__Supplied data__
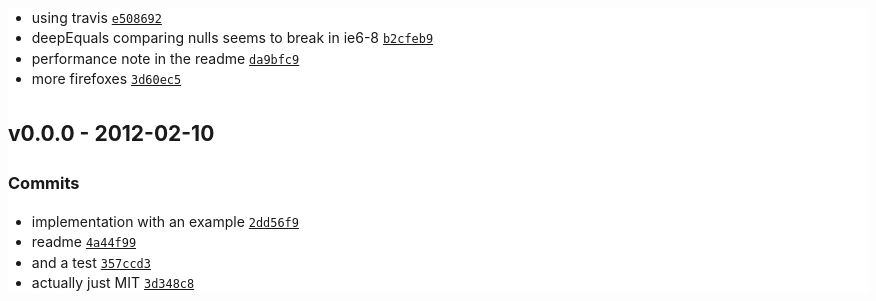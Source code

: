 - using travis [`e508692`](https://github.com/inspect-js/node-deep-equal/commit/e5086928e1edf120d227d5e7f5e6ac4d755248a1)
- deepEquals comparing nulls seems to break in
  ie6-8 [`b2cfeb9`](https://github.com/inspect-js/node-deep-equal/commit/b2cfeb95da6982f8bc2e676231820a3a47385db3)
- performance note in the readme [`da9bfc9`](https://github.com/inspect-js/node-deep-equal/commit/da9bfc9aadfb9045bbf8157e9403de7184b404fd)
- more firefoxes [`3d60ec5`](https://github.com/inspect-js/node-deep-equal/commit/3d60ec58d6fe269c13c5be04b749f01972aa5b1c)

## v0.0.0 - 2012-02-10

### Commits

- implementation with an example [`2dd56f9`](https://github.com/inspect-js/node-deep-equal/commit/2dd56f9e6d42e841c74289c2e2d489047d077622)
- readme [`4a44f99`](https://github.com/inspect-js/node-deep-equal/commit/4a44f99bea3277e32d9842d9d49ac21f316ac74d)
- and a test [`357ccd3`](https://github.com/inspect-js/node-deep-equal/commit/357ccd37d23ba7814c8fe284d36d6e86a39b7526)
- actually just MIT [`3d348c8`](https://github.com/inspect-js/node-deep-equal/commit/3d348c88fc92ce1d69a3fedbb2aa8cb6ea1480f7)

__What to produce__
In the material above, which lines contain "node"? Copy each of them.

__The completed task__
: - using travis [`e508692`](https://github.com/inspect-js/node-deep-equal/commit/e5086928e1edf120d227d5e7f5e6ac4d755248a1)
  ie6-8 [`b2cfeb9`](https://github.com/inspect-js/node-deep-equal/commit/b2cfeb95da6982f8bc2e676231820a3a47385db3)
- performance note in the readme [`da9bfc9`](https://github.com/inspect-js/node-deep-equal/commit/da9bfc9aadfb9045bbf8157e9403de7184b404fd)
- more firefoxes [`3d60ec5`](https://github.com/inspect-js/node-deep-equal/commit/3d60ec58d6fe269c13c5be04b749f01972aa5b1c)
- implementation with an example [`2dd56f9`](https://github.com/inspect-js/node-deep-equal/commit/2dd56f9e6d42e841c74289c2e2d489047d077622)
- readme [`4a44f99`](https://github.com/inspect-js/node-deep-equal/commit/4a44f99bea3277e32d9842d9d49ac21f316ac74d)
- and a test [`357ccd3`](https://github.com/inspect-js/node-deep-equal/commit/357ccd37d23ba7814c8fe284d36d6e86a39b7526)
- actually just MIT [`3d348c8`](https://github.com/inspect-js/node-deep-equal/commit/3d348c88fc92ce1d69a3fedbb2aa8cb6ea1480f7)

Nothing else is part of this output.